I will be gone by then. From May 27 to mid-August I will be at Koinonia Farm in Georgia as a summer intern; if all goes well I can apply for a yearlong internship at the end of that term. Before I go I will help Lorraine tend our very limited plantings here, and I’ll clear and cover crop the rest of the garden beds so they’ll be in good shape for SyRAP’s community garden next year. I’ll also finish assembling documents about St Francis Farm to submit to the Catholic Worker archives at Marquette University.
Two of the local community projects I started will continue after we’re gone. Elizabeth Weimer of the Office for the Aging will convene the Pulaski Community Services Task Force, where representatives from county agencies, schools, law enforcement, nonprofits, churches, and volunteer groups meet monthly along with interested community members to discuss attempts to meet the needs of struggling folks in northern Oswego County. Shawn Doyle of the Rural and Migrant Ministry is coordinating community Screen-Free Week celebrations this year. I am grateful for their work.
Thank you, all of you who have supported St Francis Farm with volunteer help and donations, letters, and prayers so we could live an alternative to the consumer culture here and be present to our neighbors.

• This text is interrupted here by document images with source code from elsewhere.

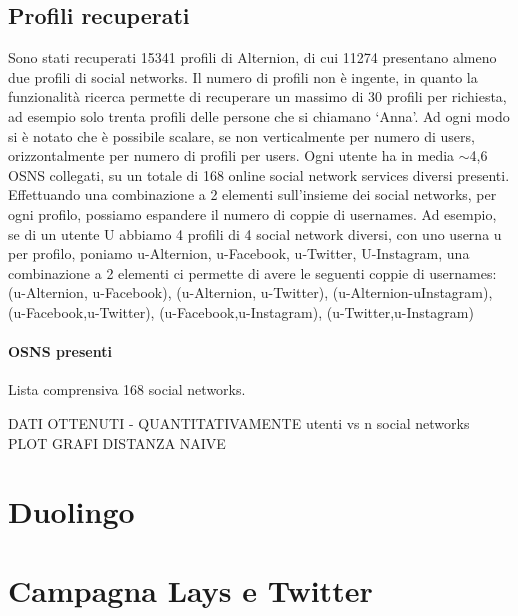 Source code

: \subsection{Profili recuperati}
Sono stati recuperati 15341 profili di Alternion, di cui 11274 presentano almeno due profili di social networks. Il numero di profili non è ingente, in quanto la funzionalità ricerca permette di recuperare un massimo di 30 profili per richiesta, ad esempio solo trenta profili delle persone che si chiamano `Anna'. Ad ogni modo si è notato che è possibile scalare, se non verticalmente per numero di users, orizzontalmente per numero di profili per users. Ogni utente ha in media $\sim$4,6 OSNS collegati, su un totale di 168 online social network services diversi presenti. Effettuando una combinazione a 2 elementi sull'insieme dei social networks, per ogni profilo, possiamo espandere il numero di coppie di usernames.
Ad esempio, se di un utente U abbiamo 4 profili di 4 social network diversi, con uno userna u per profilo, poniamo
{u-Alternion, u-Facebook, u-Twitter, U-Instagram}, una combinazione a 2 elementi ci permette di avere le seguenti coppie di usernames:
(u-Alternion, u-Facebook), (u-Alternion, u-Twitter), (u-Alternion-uInstagram), (u-Facebook,u-Twitter), (u-Facebook,u-Instagram), (u-Twitter,u-Instagram)

\paragraph{OSNS presenti}
Lista comprensiva 168 social networks.



DATI OTTENUTI - QUANTITATIVAMENTE utenti vs n social networks
PLOT GRAFI DISTANZA NAIVE

\section{Duolingo}
\section{Campagna Lays e Twitter}
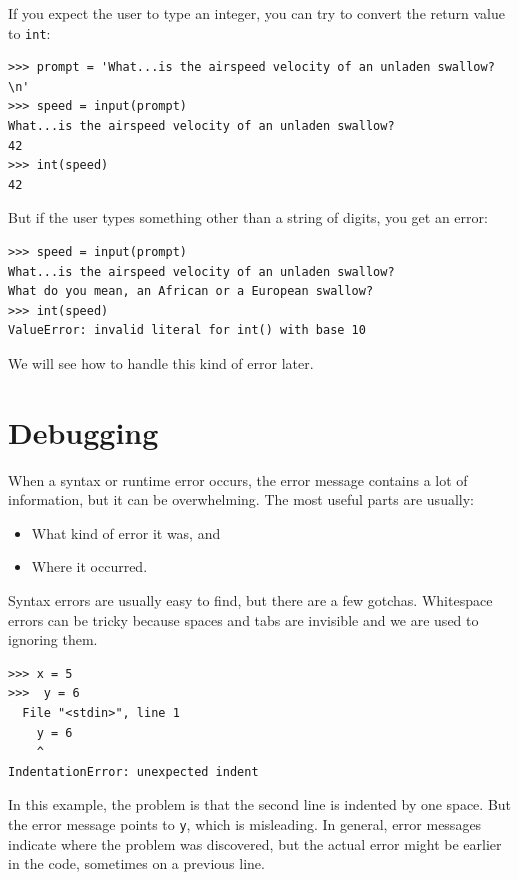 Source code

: \documentclass[10pt]{book}
\begin{document}
If you expect the user to type an integer, you can try to convert
the return value to {\tt int}:

\begin{verbatim}
>>> prompt = 'What...is the airspeed velocity of an unladen swallow?\n'
>>> speed = input(prompt)
What...is the airspeed velocity of an unladen swallow?
42
>>> int(speed)
42
\end{verbatim}
%
But if the user types something other than a string of digits,
you get an error:

\begin{verbatim}
>>> speed = input(prompt)
What...is the airspeed velocity of an unladen swallow?
What do you mean, an African or a European swallow?
>>> int(speed)
ValueError: invalid literal for int() with base 10
\end{verbatim}
%
We will see how to handle this kind of error later.


\section{Debugging}
\label{whitespace}

When a syntax or runtime error occurs, the error message contains
a lot of information, but it can be overwhelming.  The most
useful parts are usually:

\begin{itemize}

\item What kind of error it was, and

\item Where it occurred.

\end{itemize}

Syntax errors are usually easy to find, but there are a few
gotchas.  Whitespace errors can be tricky because spaces and
tabs are invisible and we are used to ignoring them.

\begin{verbatim}
>>> x = 5
>>>  y = 6
  File "<stdin>", line 1
    y = 6
    ^
IndentationError: unexpected indent
\end{verbatim}
%
In this example, the problem is that the second line is indented by
one space.  But the error message points to {\tt y}, which is
misleading.  In general, error messages indicate where the problem was
discovered, but the actual error might be earlier in the code,
sometimes on a previous line.
\end{document}
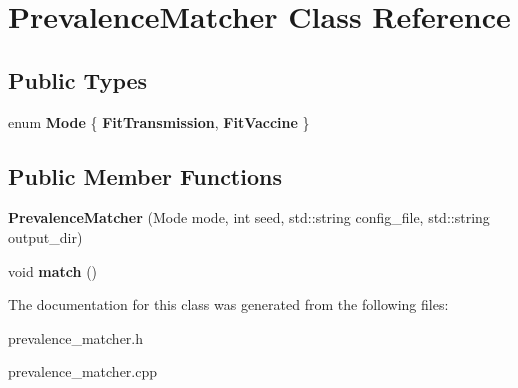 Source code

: \hypertarget{class_prevalence_matcher}{}\section{Prevalence\+Matcher Class Reference}
\label{class_prevalence_matcher}
\subsection*{Public Types}
\begin{DoxyCompactItemize}
\item 
\mbox{\label{class_prevalence_matcher_a88137e22062bcbcc299bbdd3894e9106}} 
enum {\bfseries Mode} \{ {\bfseries Fit\+Transmission}, 
{\bfseries Fit\+Vaccine}
 \}
\end{DoxyCompactItemize}
\subsection*{Public Member Functions}
\begin{DoxyCompactItemize}
\item 
\mbox{\label{class_prevalence_matcher_a1bc1c20b6f581ac1f174de7bccfc0830}} 
{\bfseries Prevalence\+Matcher} (Mode mode, int seed, std\+::string config\+\_\+file, std\+::string output\+\_\+dir)
\item 
\mbox{\label{class_prevalence_matcher_a324a3a6a5d098a15c0011f1a4e22c35f}} 
void {\bfseries match} ()
\end{DoxyCompactItemize}


The documentation for this class was generated from the following files\+:\begin{DoxyCompactItemize}
\item 
prevalence\+\_\+matcher.\+h\item 
prevalence\+\_\+matcher.\+cpp\end{DoxyCompactItemize}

These twenty-one years have been a gift to me. I look forward to carrying my learnings and questions from this place into a new life at Koinonia. I hope that you also are finding support and guidance as you follow your callings. I hope and pray that the next keepers of this land will be helped and sustained as we have been.
The Holy Spirit is at work not only in durable institutions which last through the centuries. He is at work also in ventures that have no future, which have always to be begun again.– Jacques Maritain
Introduction to RISE and SyRAP By Lucy Spence
My name is Lucy, and I am the Program Director of the Syracuse Refugee Agricultural Program (SyRAP), a program of Refugee and Immigrant Self Empowerment (RISE). We are delighted to be moving on to the land at St Francis Farm. SyRAP has been searching for land to call our own for some time now and this offer from Lorraine, Joanna and Zach came at the most opportune time. Although significant changes are coming for both the land and our program, we believe that great things will emerge.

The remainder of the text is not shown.